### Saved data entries
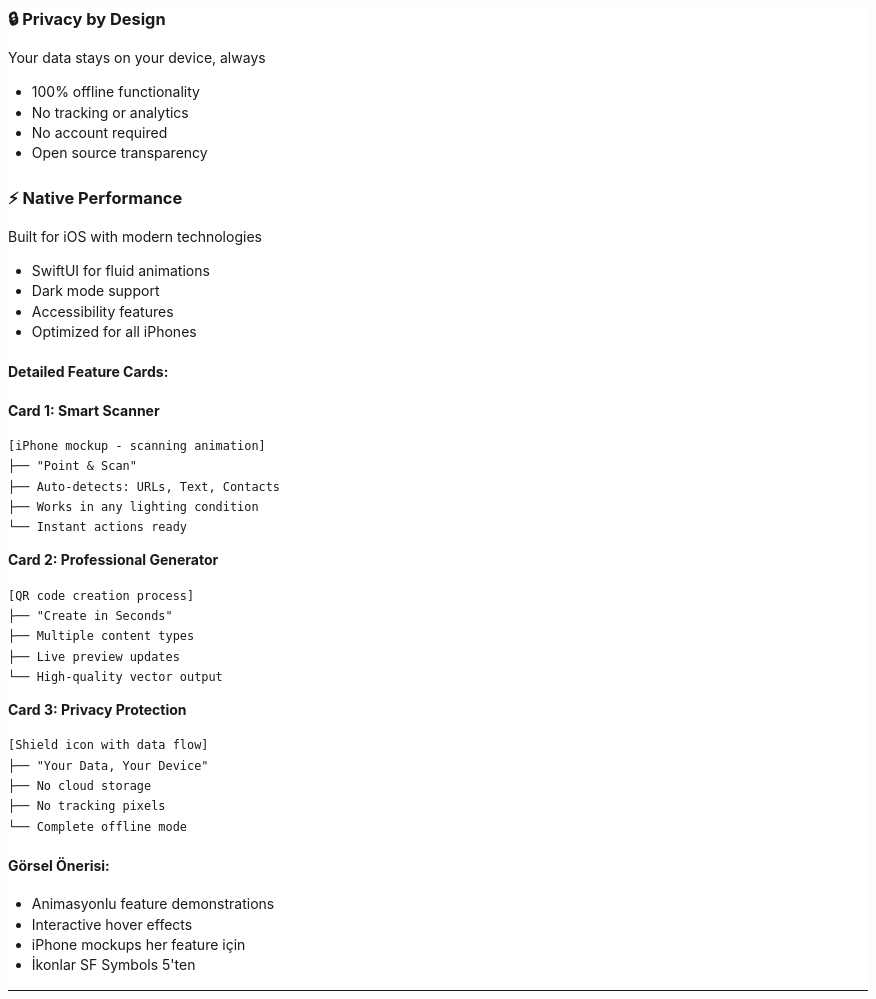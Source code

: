 ### 🔒 **Privacy by Design**

Your data stays on your device, always

- 100% offline functionality
- No tracking or analytics
- No account required
- Open source transparency

### ⚡ **Native Performance**

Built for iOS with modern technologies

- SwiftUI for fluid animations
- Dark mode support
- Accessibility features
- Optimized for all iPhones

#### Detailed Feature Cards:

**Card 1: Smart Scanner**

```
[iPhone mockup - scanning animation]
├── "Point & Scan"
├── Auto-detects: URLs, Text, Contacts
├── Works in any lighting condition
└── Instant actions ready
```

**Card 2: Professional Generator**

```
[QR code creation process]
├── "Create in Seconds"
├── Multiple content types
├── Live preview updates
└── High-quality vector output
```

**Card 3: Privacy Protection**

```
[Shield icon with data flow]
├── "Your Data, Your Device"
├── No cloud storage
├── No tracking pixels
└── Complete offline mode
```

#### Görsel Önerisi:

- Animasyonlu feature demonstrations
- Interactive hover effects
- iPhone mockups her feature için
- İkonlar SF Symbols 5'ten

---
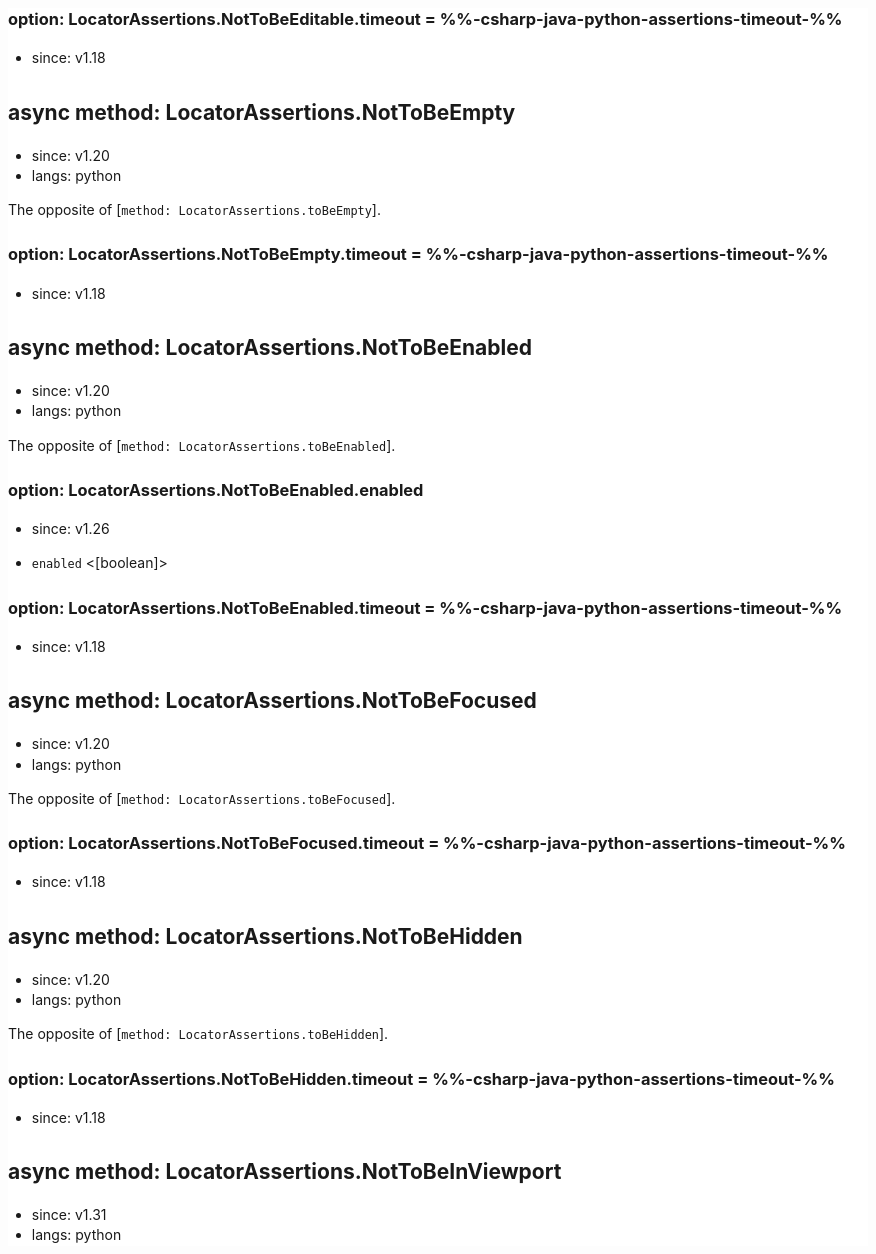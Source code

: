 ### option: LocatorAssertions.NotToBeEditable.timeout = %%-csharp-java-python-assertions-timeout-%%
* since: v1.18

## async method: LocatorAssertions.NotToBeEmpty
* since: v1.20
* langs: python

The opposite of [`method: LocatorAssertions.toBeEmpty`].

### option: LocatorAssertions.NotToBeEmpty.timeout = %%-csharp-java-python-assertions-timeout-%%
* since: v1.18

## async method: LocatorAssertions.NotToBeEnabled
* since: v1.20
* langs: python

The opposite of [`method: LocatorAssertions.toBeEnabled`].

### option: LocatorAssertions.NotToBeEnabled.enabled
* since: v1.26
- `enabled` <[boolean]>

### option: LocatorAssertions.NotToBeEnabled.timeout = %%-csharp-java-python-assertions-timeout-%%
* since: v1.18

## async method: LocatorAssertions.NotToBeFocused
* since: v1.20
* langs: python

The opposite of [`method: LocatorAssertions.toBeFocused`].

### option: LocatorAssertions.NotToBeFocused.timeout = %%-csharp-java-python-assertions-timeout-%%
* since: v1.18

## async method: LocatorAssertions.NotToBeHidden
* since: v1.20
* langs: python

The opposite of [`method: LocatorAssertions.toBeHidden`].

### option: LocatorAssertions.NotToBeHidden.timeout = %%-csharp-java-python-assertions-timeout-%%
* since: v1.18

## async method: LocatorAssertions.NotToBeInViewport
* since: v1.31
* langs: python
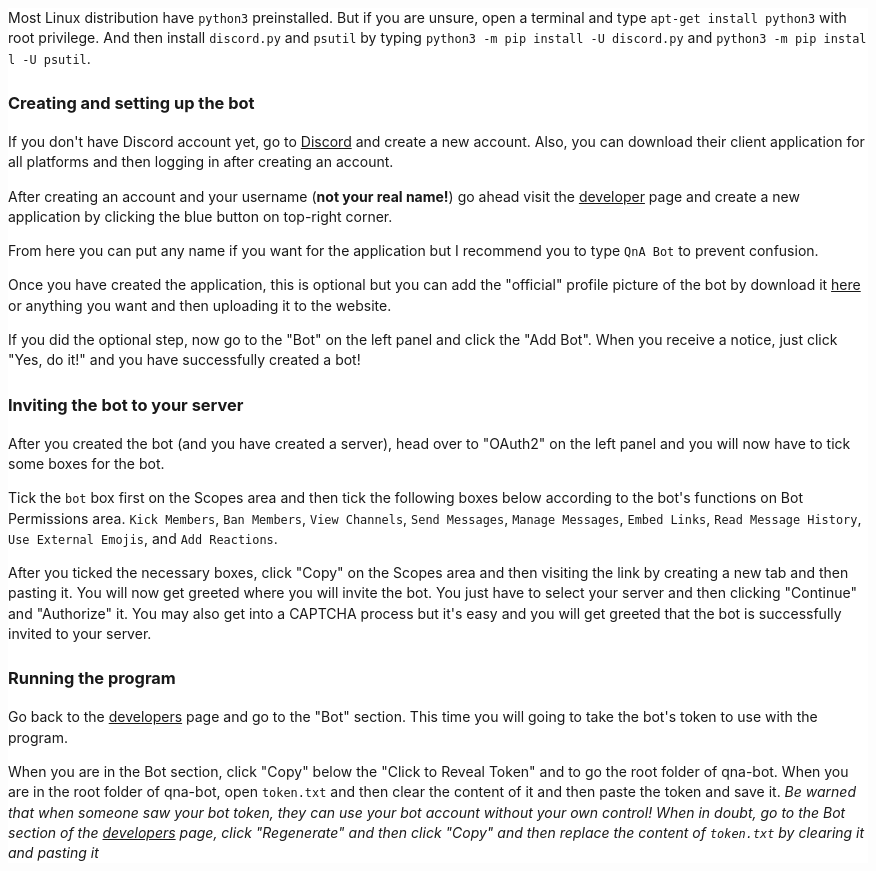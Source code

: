 Most Linux distribution have `python3` preinstalled. But if you are unsure, open a terminal and type `apt-get install python3` with root
privilege. And then install `discord.py` and `psutil` by typing `python3 -m pip install -U discord.py` and `python3 -m pip install
-U psutil`.

### Creating and setting up the bot
If you don't have Discord account yet, go to [Discord](https://discord.com) and create a new account. Also, you can download their client
application for all platforms and then logging in after creating an account.

After creating an account and your username (**not your real name!**) go ahead visit the [developer](https://discord.com/developers) page
and create a new application by clicking the blue button on top-right corner.

From here you can put any name if you want for the application but I recommend you to type `QnA Bot` to prevent confusion.

Once you have created the application, this is optional but you can add the "official" profile picture of the bot by download it [here](https://i.imgur.com/ou57QfT.png)
or anything you want and then uploading it to the website.

If you did the optional step, now go to the "Bot" on the left panel and click the "Add Bot". When you receive a notice, just click
"Yes, do it!" and you have successfully created a bot!

### Inviting the bot to your server
After you created the bot (and you have created a server), head over to "OAuth2" on the left panel and you will now have to tick some boxes for the bot.

Tick the `bot` box first on the Scopes area and then tick the following boxes below according to the bot's functions on Bot Permissions area.
`Kick Members`, `Ban Members`, `View Channels`, `Send Messages`, `Manage Messages`, `Embed Links`, `Read Message History`, `Use External
Emojis`, and `Add Reactions`.

After you ticked the necessary boxes, click "Copy" on the Scopes area and then visiting the link by creating a new tab and then pasting it.
You will now get greeted where you will invite the bot. You just have to select your server and then clicking "Continue" and "Authorize" it.
You may also get into a CAPTCHA process but it's easy and you will get greeted that the bot is successfully invited to your server.

### Running the program
Go back to the [developers](https://discord.com/developers) page and go to the "Bot" section. This time you will going to take the bot's
token to use with the program.

When you are in the Bot section, click "Copy" below the "Click to Reveal Token" and to go the root folder of qna-bot. When you are in the root
folder of qna-bot, open `token.txt` and then clear the content of it and then paste the token and save it.
*Be warned that when someone saw your bot token, they can use your bot account without your own control! When in doubt, go to the Bot section of the
[developers](https://discord.com/developers) page, click "Regenerate" and then click "Copy" and then replace the content of `token.txt` by clearing
it and pasting it*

### Aim of the exercise
Using the records above, gather all lines where the string "process" is present.

### Exercise response
[QR code creation process]
You may also get into a CAPTCHA process but it's easy and you will get greeted that the bot is successfully invited to your server.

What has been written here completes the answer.